[WORK INSTRUCTION]
Each entry that follows is to be retyped exactly. Pictures do not belong in the copy.

[DATASET RECORDS]
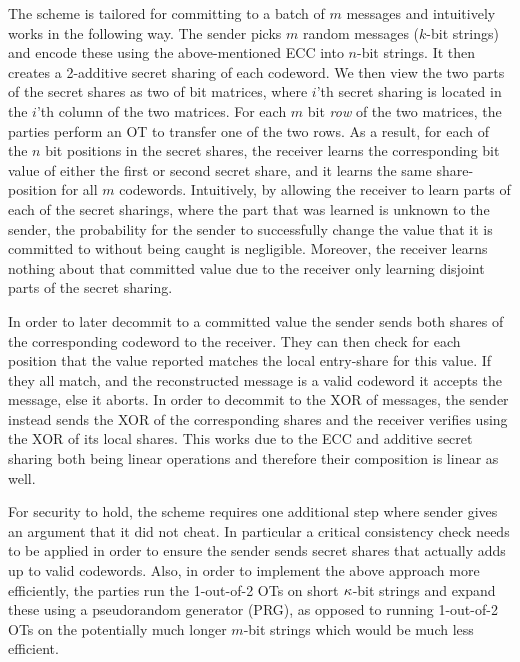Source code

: The \cite{DBLP:conf/tcc/FrederiksenJNT16} scheme is tailored for committing to a batch of $m$ messages and intuitively works in the following way. The sender picks $m$ random messages ($k$-bit strings) and encode these using the above-mentioned ECC into $n$-bit strings. It then creates a 2-additive secret sharing of each codeword. We then view the two parts of the secret shares as two of bit matrices, where $i$'th secret sharing is located in the $i$'th column of the two matrices. For each $m$ bit \emph{row} of the two matrices, the parties perform an OT to transfer one of the two rows. As a result, for each of the $n$ bit positions in the secret shares, the receiver learns the corresponding bit value of either the first or second secret share, and it learns the same share-position for all $m$ codewords. Intuitively, by allowing the receiver to learn parts of each of the secret sharings, where the part that was learned is unknown to the sender, the probability for the sender to successfully change the value that it is committed to without being caught is negligible. Moreover, the receiver learns nothing about that committed value due to the receiver only learning disjoint parts of the secret sharing.

In order to later decommit to a committed value the sender sends both shares of the corresponding codeword to the receiver. They can then check for each position that the value reported matches the local entry-share for this value. If they all match, and the reconstructed message is a valid codeword it accepts the message, else it aborts. In order to decommit to the XOR of messages, the sender instead sends the XOR of the corresponding shares and the receiver verifies using the XOR of its local shares. This works due to the ECC and additive secret sharing both being linear operations and therefore their composition is linear as well. 

For security to hold, the scheme requires one additional step where sender gives an argument that it did not cheat. In particular a critical consistency check needs to be applied in order to ensure the sender sends secret shares that actually adds up to valid codewords. Also, in order to implement the above approach more efficiently, the parties run the 1-out-of-2 OTs on short $\kappa$-bit strings and expand these using a pseudorandom generator (PRG), as opposed to running 1-out-of-2 OTs on the potentially much longer $m$-bit strings which would be much less efficient.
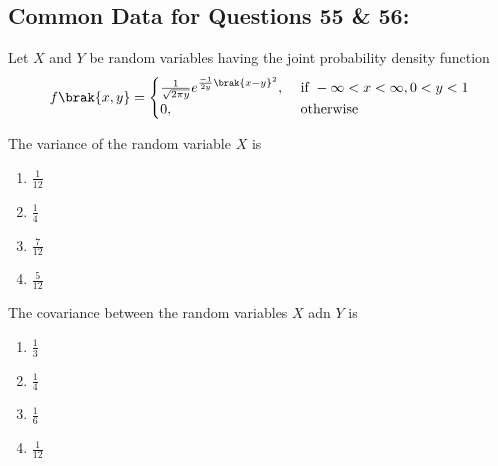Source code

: \subsection*{Common Data for Questions 55 \& 56:}
Let $X$ and $Y$ be random variables having the joint probability density function
\begin{align*}
    f\brak{x,y} = 
    \begin{cases}
        \frac{1}{\sqrt{2 \pi y}} e^{\frac{-1}{2y}\brak{x-y}^2}, & \text{ if } -\infty < x < \infty, 0 < y < 1\\
        0, & \text{ otherwise }
    \end{cases}
\end{align*}
\item The variance of the random variable $X$ is
\begin{multicols}{2}
    \begin{enumerate}
        \item $\frac{1}{12}$
        \item $\frac{1}{4}$
        \item $\frac{7}{12}$
        \item $\frac{5}{12}$
    \end{enumerate}
\end{multicols}
\item The covariance between the random variables $X$ adn $Y$ is
\begin{multicols}{2}
    \begin{enumerate}
        \item $\frac{1}{3}$
        \item $\frac{1}{4}$
        \item $\frac{1}{6}$
        \item $\frac{1}{12}$
    \end{enumerate}
\end{multicols}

[YOUR SOLUTION]
Source code

: The \cite{DBLP:conf/tcc/FrederiksenJNT16} scheme is tailored for committing to a batch of $m$ messages and intuitively works in the following way. The sender picks $m$ random messages ($k$-bit strings) and encode these using the above-mentioned ECC into $n$-bit strings. It then creates a 2-additive secret sharing of each codeword. We then view the two parts of the secret shares as two of bit matrices, where $i$'th secret sharing is located in the $i$'th column of the two matrices. For each $m$ bit \emph{row} of the two matrices, the parties perform an OT to transfer one of the two rows. As a result, for each of the $n$ bit positions in the secret shares, the receiver learns the corresponding bit value of either the first or second secret share, and it learns the same share-position for all $m$ codewords. Intuitively, by allowing the receiver to learn parts of each of the secret sharings, where the part that was learned is unknown to the sender, the probability for the sender to successfully change the value that it is committed to without being caught is negligible. Moreover, the receiver learns nothing about that committed value due to the receiver only learning disjoint parts of the secret sharing.

In order to later decommit to a committed value the sender sends both shares of the corresponding codeword to the receiver. They can then check for each position that the value reported matches the local entry-share for this value. If they all match, and the reconstructed message is a valid codeword it accepts the message, else it aborts. In order to decommit to the XOR of messages, the sender instead sends the XOR of the corresponding shares and the receiver verifies using the XOR of its local shares. This works due to the ECC and additive secret sharing both being linear operations and therefore their composition is linear as well. 

For security to hold, the scheme requires one additional step where sender gives an argument that it did not cheat. In particular a critical consistency check needs to be applied in order to ensure the sender sends secret shares that actually adds up to valid codewords. Also, in order to implement the above approach more efficiently, the parties run the 1-out-of-2 OTs on short $\kappa$-bit strings and expand these using a pseudorandom generator (PRG), as opposed to running 1-out-of-2 OTs on the potentially much longer $m$-bit strings which would be much less efficient.
Source code

: \subsection*{Common Data for Questions 55 \& 56:}
Let $X$ and $Y$ be random variables having the joint probability density function
\begin{align*}
    f\brak{x,y} = 
    \begin{cases}
        \frac{1}{\sqrt{2 \pi y}} e^{\frac{-1}{2y}\brak{x-y}^2}, & \text{ if } -\infty < x < \infty, 0 < y < 1\\
        0, & \text{ otherwise }
    \end{cases}
\end{align*}
\item The variance of the random variable $X$ is
\begin{multicols}{2}
    \begin{enumerate}
        \item $\frac{1}{12}$
        \item $\frac{1}{4}$
        \item $\frac{7}{12}$
        \item $\frac{5}{12}$
    \end{enumerate}
\end{multicols}
\item The covariance between the random variables $X$ adn $Y$ is
\begin{multicols}{2}
    \begin{enumerate}
        \item $\frac{1}{3}$
        \item $\frac{1}{4}$
        \item $\frac{1}{6}$
        \item $\frac{1}{12}$
    \end{enumerate}
\end{multicols}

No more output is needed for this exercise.